Album | Me & My Friends – Beneath A Level Head

You might not have heard of Me and My Friends before. In fact, if you’re not a regular around the Leeds music scene or a devotee of FFS’s New Bands Panel, you probably won’t have. After one listen to their debut album, ‘Beneath a Level Head’, you’ll wonder why not. It’s good. It’s really good. In fact there are so many good things, it’s difficult to know where to start.

Everything about this hugely accomplished debut radiates quality. Everything from the subtle absorption of styles to the simple fact that a new band had the confidence to put out an unconventional eight-track recording tells you these guys know they’re doing.

The quality is all the more striking given the range. We’re not talking hip-hop to death metal, but there’s an impressive sweep of influences that makes for a richly textured and constantly surprising album. Sam Murray’s clarinet, perhaps the band’s signature sound, lends an inevitable jazzy feel which is pressed home by skittish drums and tricksy guitar solos in opener ‘A Penguin Samba’. There are languid reggae inflections here, Graceland-style Afrobeat influences there, slapped guitars to the left of me, cello to my right… and all pulled in together as a coherent whole.

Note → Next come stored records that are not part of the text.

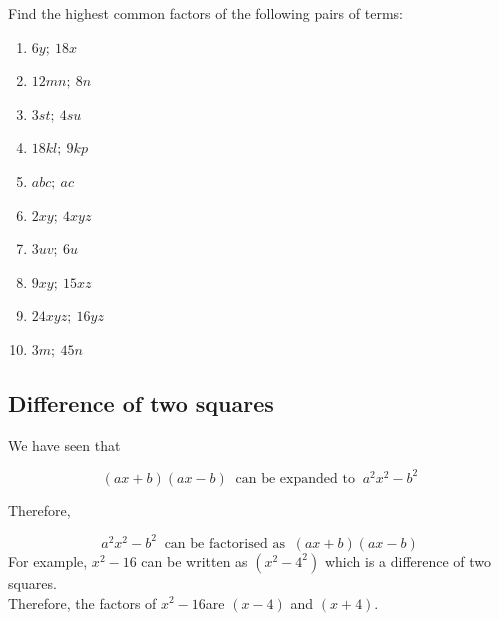 \begin{exercises}{}

Find the highest common factors of the
following pairs of terms:\par

\begin{multicols}{2}
\begin{enumerate}[label=\textbf{\arabic*}., itemsep=5pt]
\item $6y;~18x$
\item $12mn;~8n$
\item $3st;~4su$ 
\item $18kl;~9kp$
\item $abc;~ac$%
\item $2xy;~4xyz$
\item $3uv;~6u$ 
\item $9xy;~15xz$
\item $24xyz;~16yz$
\item $3m;~45n$
\end{enumerate}
\end{multicols}



\end{exercises}
\par
\label{m39383*uid7}
\subsection* {Difference of two squares}
\nopagebreak
\label{m39383*id269179}We have seen that\par 
\label{m39383*uid8}\nopagebreak\noindent{}

\begin{equation*}
\left(ax+b\right)\left(ax-b\right)~\mbox{ can be expanded to }~{a}^{2}{x}^{2}-{b}^{2}
\end{equation*}

\label{m39383*id269338}Therefore,\par 
\label{m39383*id269343}\nopagebreak\noindent{}

\begin{equation*}
{a}^{2}{x}^{2}-{b}^{2}~\mbox{ can be factorised as }~\left(ax+b\right)\left(ax-b\right)
\end{equation*}
\label{m39383*id269408}For example, ${x}^{2}-16$\hspace{1ex} can be written as $\left({x}^{2}-{4}^{2}\right)$ which is a difference of two squares. \\Therefore, the factors of ${x}^{2}-16$\hspace{1ex}are $\left(x-4\right)$ and $\left(x+4\right)$.\par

That’s not to say Me and My Friends are afraid to play it simple. ‘Penseur’ needs little more than precisely-picked guitar and two-part harmonies for large parts of its eight minutes, none of which is wasted. It’s hard not to think of Fleet Foxes. And that continues with the a cappella campfire singalong (they don’t do things by halves – there is an actual campfire crackling away in the background) ‘Greenback Dollar’, with frontman Nick Rasle’s vocals flitting high above those of cellist Emma Coleman for a beguiling blend.

As impressive as the breadth of their sound is their control of it. Only two of the songs are under five minutes, half are over six, but every track is exactly as long as it needs to be. So often length can be self-indulgent, but here it feels generous. Indeed, there is a warmth and generosity running through ‘Beneath a Level Head’ which makes Me and My Friends a band who quietly demand you get to know them.